# autom. Weiterleitung ohne die Suchmaschine zu verwirren



## DrEvil (26. April 2004)

Tach auch ihr da draußen!

Mein Problem is, dass ich eine Seite online gestellt habe und bemüht bin, die bei Google so weit wie möglich vorne zu platzieren (was ein seltener Wunsch)...

Jetzt benutze ich aber leidenschaftlich Frames (nich böse sein   ) und aus diesem Grund ist die index.html, auf der die Meta-Tags liegen, auch ein Frameset...

Aber langsam dämmerts mir, nachdem ich einige Workshops gelesen habe, dass das nicht das Gelbe vom Ei ist. 

Jetzt ist mir in den Sinn gekommen, quasi eine leere, framefreie Seite vorzuschalten, die den Surfer ohne Verzögerung weiterleitet aber die Robots der Suchmaschinen "abfängt" und sie mit den gewünschten Infos füttert.

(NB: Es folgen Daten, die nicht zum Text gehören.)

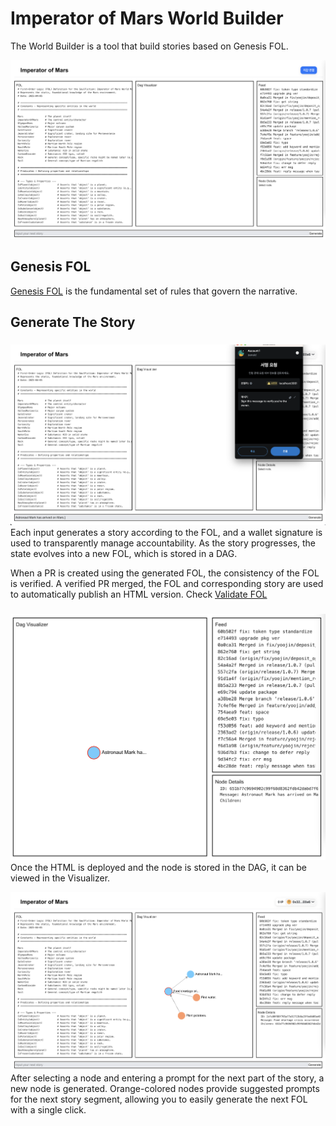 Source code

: # Imperator of Mars World Builder
The World Builder is a tool that build stories based on Genesis FOL.

![main](./screenshot/0.main.png)
## Genesis FOL

[Genesis FOL](https://github.com/ainize-team/imperatorofmars/blob/main/fol/0_genesis_9d5c0ec6bd88c06ddf1f4e696fd338c9844fa74ecd5803c5665bf8475441b2a2.fol) is the fundamental set of rules that govern the narrative.

## Generate The Story
###
![1-1.Input text and Sign](./screenshot/1-1.input%20text%20and%20sign.png)
Each input generates a story according to the FOL, and a wallet signature is used to transparently manage accountability. 
As the story progresses, the state evolves into a new FOL, which is stored in a DAG.

When a PR is created using the generated FOL, the consistency of the FOL is verified.
A verified PR merged, the FOL and corresponding story are used to automatically publish an HTML version. 
Check [Validate FOL](../validate-fol/README.md)

###
![1-2.Generate Node](./screenshot/1-2.generate%20node.png)
Once the HTML is deployed and the node is stored in the DAG, it can be viewed in the Visualizer.

![1-3.DAG Data Graph](./screenshot/1-3.dag%20data%20graph.png)
After selecting a node and entering a prompt for the next part of the story, a new node is generated. Orange-colored nodes provide suggested prompts for the next story segment, allowing you to easily generate the next FOL with a single click.
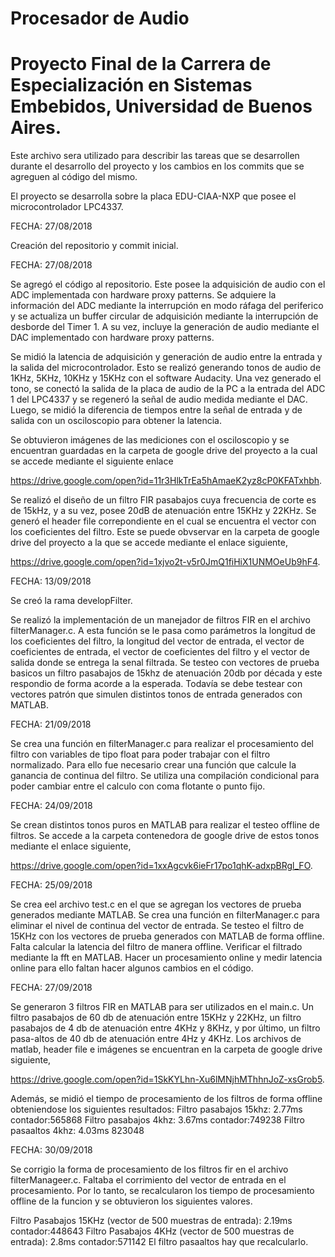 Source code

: # Procesador de Audio

# Proyecto Final de la Carrera de Especialización en Sistemas Embebidos, Universidad de Buenos Aires.

Este archivo sera utilizado para describir las tareas que se desarrollen durante el desarrollo del proyecto y los cambios en los commits que se agreguen al código del mismo. 

El proyecto se desarrolla sobre la placa EDU-CIAA-NXP que posee el microcontrolador LPC4337.

FECHA: 27/08/2018

Creación del repositorio y commit inicial.

FECHA: 27/08/2018

Se agregó el código al repositorio. Este posee la adquisición de audio con el ADC implementada con hardware proxy patterns. Se adquiere la información del ADC mediante la interrupción en modo ráfaga del periferico y se actualiza un buffer circular de adquisición mediante la interrupción de desborde del Timer 1. A su vez, incluye la generación de audio mediante el DAC implementado con hardware proxy patterns. 

Se midió la latencia de adquisición y generación de audio entre la entrada y la salida del microcontrolador. Esto se realizó generando tonos de audio de 1KHz, 5KHz, 10KHz y 15KHz con el software Audacity. Una vez generado el tono, se conectó la salida de la placa de audio de la PC a la entrada del ADC 1 del LPC4337 y se regeneró la señal de audio medida mediante el DAC. Luego, se midió la diferencia de tiempos entre la señal de entrada y de salida con un osciloscopio para obtener la latencia. 

Se obtuvieron imágenes de las mediciones con el osciloscopio y se encuentran guardadas en la carpeta de google drive del proyecto a la cual se accede mediante el siguiente enlace 

https://drive.google.com/open?id=11r3HlkTrEa5hAmaeK2yz8cP0KFATxhbh. 

Se realizó el diseño de un filtro FIR pasabajos cuya frecuencia de corte es de 15kHz, y a su vez, posee 20dB de atenuación entre 15KHz y 22KHz. Se generó el header file correpondiente en el cual se encuentra el vector con los coeficientes del filtro. Este se puede obvservar en la carpeta de google drive del proyecto a la que se accede mediante el enlace siguiente,

https://drive.google.com/open?id=1xjvo2t-v5r0JmQ1fiHiX1UNMOeUb9hF4.


FECHA: 13/09/2018

Se creó la rama developFilter.

Se realizó la implementación de un manejador de filtros FIR en el archivo filterManager.c. A esta función se le pasa como parámetros la longitud de los coeficientes del filtro, la longitud del vector de entrada, el vector de coeficientes de entrada, el vector de coeficientes del filtro y el vector de salida donde se entrega la senal filtrada. Se testeo con vectores de prueba basicos un filtro pasabajos de 15khz de atenuación 20db por década y este respondio de forma acorde a la esperada. Todavía se debe testear con vectores patrón que simulen distintos tonos de entrada generados con MATLAB.

FECHA: 21/09/2018

Se crea una función en filterManager.c para realizar el procesamiento del filtro con variables de tipo float para poder trabajar con el filtro normalizado. Para ello fue necesario crear una función que calcule la ganancia de continua del filtro. Se utiliza una compilación condicional para poder cambiar entre el calculo con coma flotante o punto fijo.

FECHA: 24/09/2018

Se crean distintos tonos puros en MATLAB para realizar el testeo offline de filtros. Se accede a la carpeta contenedora de google drive de estos tonos mediante el enlace siguiente,

https://drive.google.com/open?id=1xxAgcvk6ieFr17po1qhK-adxpBRgl_FO.

FECHA: 25/09/2018

Se crea eel archivo test.c en el que se agregan los vectores de prueba generados mediante MATLAB. Se crea una función en filterManager.c para eliminar el nivel de continua del vector de entrada. Se testeo el filtro de 15KHz con los vectores de prueba generados con MATLAB de forma offline. Falta calcular la latencia del filtro de manera offline. Verificar el filtrado mediante la fft en MATLAB. Hacer un procesamiento online y medir latencia online para ello faltan hacer algunos cambios en el código. 

FECHA: 27/09/2018

Se generaron 3 filtros FIR en MATLAB para ser utilizados en el main.c. Un filtro pasabajos de 60 db de atenuación entre 15KHz y 22KHz, un filtro pasabajos de 4 db de atenuación entre 4KHz y 8KHz, y por último, un filtro pasa-altos de 40 db de atenuación entre 4Hz y 4KHz.
Los archivos de matlab, header file e imágenes se encuentran en la carpeta de google drive siguiente,

https://drive.google.com/open?id=1SkKYLhn-Xu6lMNjhMThhnJoZ-xsGrob5.

Además, se midió el tiempo de procesamiento de los filtros de forma offline obteniendose los siguientes resultados:
Filtro pasabajos 15khz: 2.77ms contador:565868
Filtro pasabajos 4khz: 3.67ms  contador:749238
Filtro pasaaltos 4khz: 4.03ms 823048

FECHA: 30/09/2018

Se corrigio la forma de procesamiento de los filtros fir en el archivo filterManageer.c. Faltaba el corrimiento del vector de entrada en el procesamiento. Por lo tanto, se recalcularon los tiempo de procesamiento offline de la funcion y se obtuvieron los siguientes valores.

Filtro Pasabajos 15KHz (vector de 500 muestras de entrada): 2.19ms contador:448643
Filtro Pasabajos 4KHz (vector de 500 muestras de entrada): 2.8ms contador:571142
El filtro pasaaltos hay que recalcularlo.
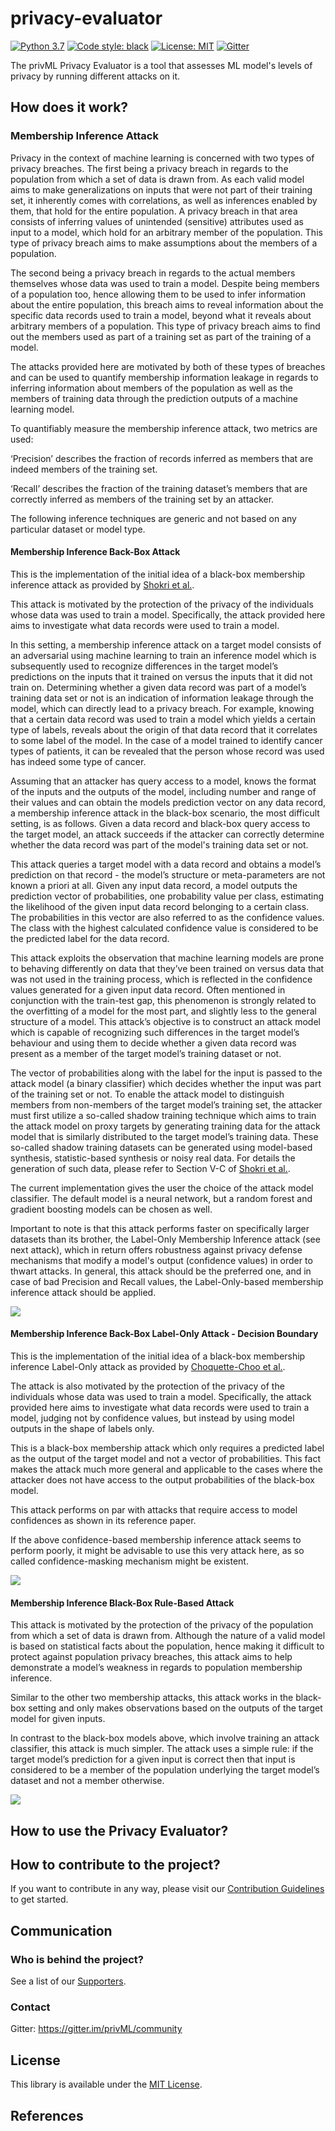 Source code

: # privacy-evaluator
[![Python 3.7](https://img.shields.io/badge/python-3.7-blue.svg)](https://www.python.org/downloads/release/python-370/)
[![Code style: black](https://img.shields.io/badge/code%20style-black-000000.svg)](https://github.com/psf/black)
[![License: MIT](https://img.shields.io/badge/License-MIT-blue.svg)](https://opensource.org/licenses/MIT)
[![Gitter](https://badges.gitter.im/fairlearn/community.svg)](https://gitter.im/fairlearn/community?utm_source=badge&utm_medium=badge&utm_campaign=pr-badge)

The privML Privacy Evaluator is a tool that assesses ML model's levels of privacy by running different attacks on it.

## How does it work?

### Membership Inference Attack

Privacy in the context of machine learning is concerned with two types of privacy breaches.
The first being a privacy breach in regards to the population from which a set of data is drawn from. As each valid model aims to make generalizations on inputs that were not part of their training set, it inherently comes with correlations, as well as inferences enabled by them, that hold for the entire population. A privacy breach in that area consists of inferring values of unintended (sensitive) attributes used as input to a model, which hold for an arbitrary member of the population. This type of privacy breach aims to make assumptions about the members of a population.

The second being a privacy breach in regards to the actual members themselves whose data was used to train a model. Despite being members of a population too, hence allowing them to be used to infer information about the entire population, this breach aims to reveal information about the specific data records used to train a model, beyond what it reveals about arbitrary members of a population. This type of privacy breach aims to find out the members used as part of a training set as part of the training of a model.

The attacks provided here are motivated by both of these types of breaches and can be used to quantify membership information leakage in regards to inferring information about members of the population as well as the members of training data through the prediction outputs of a machine learning model.

To quantifiably measure the membership inference attack, two metrics are used:

‘Precision’ describes the fraction of records inferred as members that are indeed members of the training set.

‘Recall’ describes the fraction of the training dataset’s members that are correctly inferred as members of the training set by an attacker.

The following inference techniques are generic and not based on any particular dataset or model type.

#### Membership Inference Back-Box Attack

This is the implementation of the initial idea of a black-box membership inference attack as provided by [Shokri et al.](https://arxiv.org/abs/1610.05820).

This attack is motivated by the protection of the privacy of the individuals whose data was used to train a model. Specifically, the attack provided here aims to investigate what data records were used to train a model.

In this setting, a membership inference attack on a target model consists of an adversarial using machine learning to train an inference model which is subsequently used to recognize differences in the target model’s predictions on the inputs that it trained on versus the inputs that it did not train on.
Determining whether a given data record was part of a model’s training data set or not is an indication of information leakage through the model, which can directly lead to a privacy breach. For example, knowing that a certain data record was used to train a model which yields a certain type of labels, reveals about the origin of that data record that it correlates to some label of the model. In the case of a model trained to identify cancer types of patients, it can be revealed that the person whose record was used has indeed some type of cancer.

Assuming that an attacker has query access to a model, knows the format of the inputs and the outputs of the model, including number and range of their values and can obtain the models prediction vector on any data record, a membership inference attack in the black-box scenario, the most difficult setting, is as follows.
Given a data record and black-box query access to the target model, an attack succeeds if the attacker can correctly determine whether the data record was part of the model's training data set or not.

This attack queries a target model with a data record and obtains a model’s prediction on that record - the model’s structure or meta-parameters are not known a priori at all. Given any input data record, a model outputs the prediction vector of probabilities, one probability value per class, estimating the likelihood of the given input data record belonging to a certain class. The probabilities in this vector are also referred to as the confidence values. The class with the highest calculated confidence value is considered to be the predicted label for the data record.

This attack exploits the observation that machine learning models are prone to behaving differently on data that they’ve been trained on versus data that was not used in the training process, which is reflected in the confidence values generated for a given input data record. Often mentioned in conjunction with the train-test gap, this phenomenon is strongly related to the overfitting of a model for the most part, and slightly less to the general structure of a model.
This attack’s objective is to construct an attack model which is capable of recognizing such differences in the target model’s behaviour and using them to decide whether a given data record was present as a member of the target model’s training dataset or not.

The vector of probabilities along with the label for the input is passed to the attack model (a binary classifier) which decides whether the input was part of the training set or not. To enable the attack model to distinguish members from non-members of the target model’s training set, the attacker must first utilize a so-called shadow training technique which aims to train the attack model on proxy targets by generating training data for the attack model that is similarly distributed to the target model’s training data. These so-called shadow training datasets can be generated using model-based synthesis, statistic-based synthesis or noisy real data. For details the generation of such data, please refer to Section V-C of  [Shokri et al.](https://arxiv.org/abs/1610.05820).

The current implementation gives the user the choice of the attack model classifier. The default model is a neural network, but a random forest and gradient boosting models can be chosen as well.

Important to note is that this attack performs faster on specifically larger datasets than its brother, the Label-Only Membership Inference attack (see next attack), which in return offers robustness against privacy defense mechanisms that modify a model's output (confidence values) in order to thwart attacks.
In general, this attack should be the preferred one, and in case of bad Precision and Recall values, the Label-Only-based membership inference attack should be applied.

![](docs/mia_blackbox.png)

#### Membership Inference Back-Box Label-Only Attack - Decision Boundary

This is the implementation of the initial idea of a black-box membership inference Label-Only attack as provided by [Choquette-Choo et al.](https://arxiv.org/abs/2007.14321).

The attack is also motivated by the protection of the privacy of the individuals whose data was used to train a model. Specifically, the attack provided here aims to investigate what data records were used to train a model, judging not by confidence values, but instead by using model outputs in the shape of labels only.

This is a black-box membership attack which only requires a predicted label as the output of the target model and not a vector of probabilities. This fact makes the attack much more general and applicable to the cases where the attacker does not have access to the output probabilities of the black-box model.

This attack performs on par with attacks that require access to model confidences as shown in its reference paper.

If the above confidence-based membership inference attack seems to perform poorly, it might be advisable to use this very attack here, as so called confidence-masking mechanism might be existent.

![](docs/mia_blackbox_decision_boundary.png)

#### Membership Inference Black-Box Rule-Based Attack

This attack is motivated by the protection of the privacy of the population from which a set of data is drawn from. Although the nature of a valid model is based on statistical facts about the population, hence making it difficult to protect against population privacy breaches, this attack aims to help demonstrate a model’s weakness in regards to population membership inference.

Similar to the other two membership attacks, this attack works in the black-box setting and only makes observations based on the outputs of the target model for given inputs.

In contrast to the black-box models above, which involve training an attack classifier, this attack is much simpler. The attack uses a simple rule: if the target model’s prediction for a given input is correct then that input is considered to be a member of the population underlying the target model’s dataset and not a member otherwise.

![](docs/mia_blackbox_rule_based.png)

## How to use the Privacy Evaluator?

## How to contribute to the project?
If you want to contribute in any way, please visit our [Contribution Guidelines](https://github.com/privML/privacy-evaluator/CONTRIBUTING.md) to get started.

## Communication

### Who is behind the project?
See a list of our [Supporters]().

### Contact
Gitter: https://gitter.im/privML/community

## License
This library is available under the [MIT License](https://github.com/git/git-scm.com/blob/master/MIT-LICENSE.txt).

## References
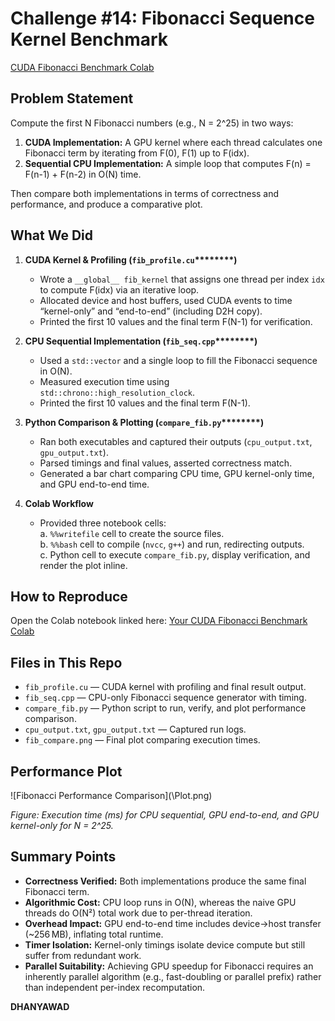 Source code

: # Challenge #14: Fibonacci Sequence Kernel Benchmark
[CUDA Fibonacci Benchmark Colab](https://colab.research.google.com/drive/1xqG3hsUMq9I3cxRZ7f09QxCo7PR7w8mo?usp=sharing)

## Problem Statement

Compute the first N Fibonacci numbers (e.g., N = 2^25) in two ways:

1. **CUDA Implementation:** A GPU kernel where each thread calculates one Fibonacci term by iterating from F(0), F(1) up to F(idx).
2. **Sequential CPU Implementation:** A simple loop that computes F(n) = F(n-1) + F(n-2) in O(N) time.

Then compare both implementations in terms of correctness and performance, and produce a comparative plot.

## What We Did

1. **CUDA Kernel & Profiling (********`fib_profile.cu`********\*\*\*\*\*\*\*\*)**

   - Wrote a `__global__ fib_kernel` that assigns one thread per index `idx` to compute F(idx) via an iterative loop.
   - Allocated device and host buffers, used CUDA events to time “kernel-only” and “end-to-end” (including D2H copy).
   - Printed the first 10 values and the final term F(N-1) for verification.

2. **CPU Sequential Implementation (********`fib_seq.cpp`********\*\*\*\*\*\*\*\*)**

   - Used a `std::vector` and a single loop to fill the Fibonacci sequence in O(N).
   - Measured execution time using `std::chrono::high_resolution_clock`.
   - Printed the first 10 values and the final term F(N-1).

3. **Python Comparison & Plotting (********`compare_fib.py`********\*\*\*\*\*\*\*\*)**

   - Ran both executables and captured their outputs (`cpu_output.txt`, `gpu_output.txt`).
   - Parsed timings and final values, asserted correctness match.
   - Generated a bar chart comparing CPU time, GPU kernel-only time, and GPU end-to-end time.

4. **Colab Workflow**

   - Provided three notebook cells:\
     a. `%%writefile` cell to create the source files.\
     b. `%%bash` cell to compile (`nvcc`, `g++`) and run, redirecting outputs.\
     c. Python cell to execute `compare_fib.py`, display verification, and render the plot inline.

## How to Reproduce

Open the Colab notebook linked here: [Your CUDA Fibonacci Benchmark Colab](https://colab.research.google.com/drive/1xqG3hsUMq9I3cxRZ7f09QxCo7PR7w8mo?usp=sharing)


## Files in This Repo

- `fib_profile.cu` — CUDA kernel with profiling and final result output.
- `fib_seq.cpp` — CPU-only Fibonacci sequence generator with timing.
- `compare_fib.py` — Python script to run, verify, and plot performance comparison.
- `cpu_output.txt`, `gpu_output.txt` — Captured run logs.
- `fib_compare.png` — Final plot comparing execution times.

## Performance Plot

![Fibonacci Performance Comparison]\(\Plot.png)

*Figure: Execution time (ms) for CPU sequential, GPU end-to-end, and GPU kernel-only for N = 2^25.*

## Summary Points

- **Correctness Verified:** Both implementations produce the same final Fibonacci term.
- **Algorithmic Cost:** CPU loop runs in O(N), whereas the naive GPU threads do O(N²) total work due to per-thread iteration.
- **Overhead Impact:** GPU end-to-end time includes device→host transfer (\~256 MB), inflating total runtime.
- **Timer Isolation:** Kernel-only timings isolate device compute but still suffer from redundant work.
- **Parallel Suitability:** Achieving GPU speedup for Fibonacci requires an inherently parallel algorithm (e.g., fast-doubling or parallel prefix) rather than independent per-index recomputation.




**DHANYAWAD**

der Meta-Tag wäre dafür ja: _<meta http-equiv="refresh" content="0; URL=http://www.xyz.de">_ 

ich bin mir nur nicht sicher ob der Meta-Tag nicht auch die Robots weiterleitet, weil ja für die Meta-Tags hauptsächlich bestimmt sind oder ob die sich gar nicht um die Tags mit _http-equiv=""_ kümmern.

Als Alternative dachte ich an JS zur Weiterleitung aber da soll es ja auch evtl. Probleme mit den Robots geben...

Also wie is das jetzt? 

MfG DrEvil


----------



## Sven Mintel (26. April 2004)

Soweit ich weiss, mögen die robots <meta>-Weiterleitungen garnicht.
Sie können , glaube ich, auch javascript-Weiterleitungen auslesen und honorieren das mit Missachtung ....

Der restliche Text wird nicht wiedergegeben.